Each line of data below is to be returned exactly, leaving out any picture.

(Plain-text document sources)
- - - -
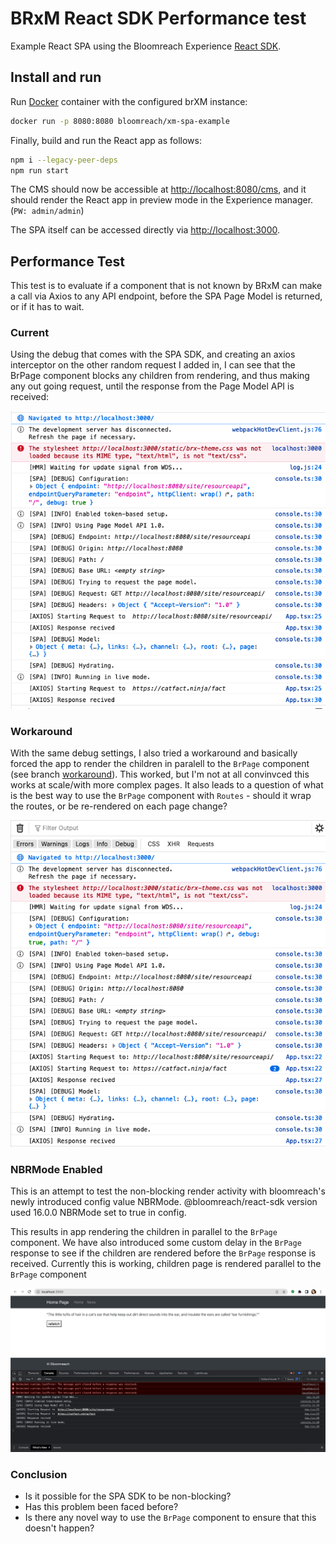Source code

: # BRxM React SDK Performance test

Example React SPA using the Bloomreach Experience [React SDK](https://www.npmjs.com/package/@bloomreach/react-sdk).

## Install and run
Run [Docker](https://hub.docker.com/r/bloomreach/xm-spa-example) container with the configured brXM instance:
```bash
docker run -p 8080:8080 bloomreach/xm-spa-example
```
Finally, build and run the React app as follows:

```bash
npm i --legacy-peer-deps
npm run start
```

The CMS should now be accessible at <http://localhost:8080/cms>, and it should render the React app in preview mode in the Experience manager. (`PW: admin/admin`)

The SPA itself can be accessed directly via <http://localhost:3000>.

## Performance Test

This test is to evaluate if a component that is not known by BRxM can make a call via Axios to any API endpoint, before the SPA Page Model is returned, or if it has to wait.
### Current

Using the debug that comes with the SPA SDK, and creating an axios interceptor on the other random request I added in, I can see that the BrPage component blocks any children from rendering, and thus making any out going request, until the response from the Page Model API is received:

![Current Test](./assets/current.png "Current")

### Workaround

With the same debug settings, I also tried a workaround and basically forced the app to render the children in paralell to the `BrPage` component (see branch [workaround](../../tree/workaround)). This worked, but I'm not at all convinvced this works at scale/with more complex pages. It also leads to a question of what is the best way to use the `BrPage` component with `Routes` - should it wrap the routes, or be re-rendered on each page change? 

![Workaround Test](./assets/workaround.png "Workaround")


### NBRMode Enabled

This is an attempt to test the non-blocking render activity with bloomreach's newly introduced config value NBRMode.
@bloomreach/react-sdk version used 16.0.0
NBRMode set to true in config.

This results in app rendering the children in parallel to the `BrPage` component. We have also introduced some custom delay in the `BrPage` response to see if the children are rendered before the `BrPage` response is received. Currently this is working, children page is rendered parallel to the `BrPage` component

![NBRMode Enabled Test](./assets/non-blocking.png "Non-Blocking")

### Conclusion

- Is it possible for the SPA SDK to be non-blocking? 
- Has this problem been faced before? 
- Is there any novel way to use the `BrPage` component to ensure that this doesn't happen?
- - - -
§ **Answer section**:
Source code

: # BRxM React SDK Performance test

Example React SPA using the Bloomreach Experience [React SDK](https://www.npmjs.com/package/@bloomreach/react-sdk).

## Install and run
Run [Docker](https://hub.docker.com/r/bloomreach/xm-spa-example) container with the configured brXM instance:
```bash
docker run -p 8080:8080 bloomreach/xm-spa-example
```
Finally, build and run the React app as follows:

```bash
npm i --legacy-peer-deps
npm run start
```

The CMS should now be accessible at <http://localhost:8080/cms>, and it should render the React app in preview mode in the Experience manager. (`PW: admin/admin`)

The SPA itself can be accessed directly via <http://localhost:3000>.

## Performance Test

This test is to evaluate if a component that is not known by BRxM can make a call via Axios to any API endpoint, before the SPA Page Model is returned, or if it has to wait.
### Current

Using the debug that comes with the SPA SDK, and creating an axios interceptor on the other random request I added in, I can see that the BrPage component blocks any children from rendering, and thus making any out going request, until the response from the Page Model API is received:

![Current Test](./assets/current.png "Current")

### Workaround

With the same debug settings, I also tried a workaround and basically forced the app to render the children in paralell to the `BrPage` component (see branch [workaround](../../tree/workaround)). This worked, but I'm not at all convinvced this works at scale/with more complex pages. It also leads to a question of what is the best way to use the `BrPage` component with `Routes` - should it wrap the routes, or be re-rendered on each page change? 

![Workaround Test](./assets/workaround.png "Workaround")


### NBRMode Enabled

This is an attempt to test the non-blocking render activity with bloomreach's newly introduced config value NBRMode.
@bloomreach/react-sdk version used 16.0.0
NBRMode set to true in config.

This results in app rendering the children in parallel to the `BrPage` component. We have also introduced some custom delay in the `BrPage` response to see if the children are rendered before the `BrPage` response is received. Currently this is working, children page is rendered parallel to the `BrPage` component

![NBRMode Enabled Test](./assets/non-blocking.png "Non-Blocking")

### Conclusion

- Is it possible for the SPA SDK to be non-blocking? 
- Has this problem been faced before? 
- Is there any novel way to use the `BrPage` component to ensure that this doesn't happen?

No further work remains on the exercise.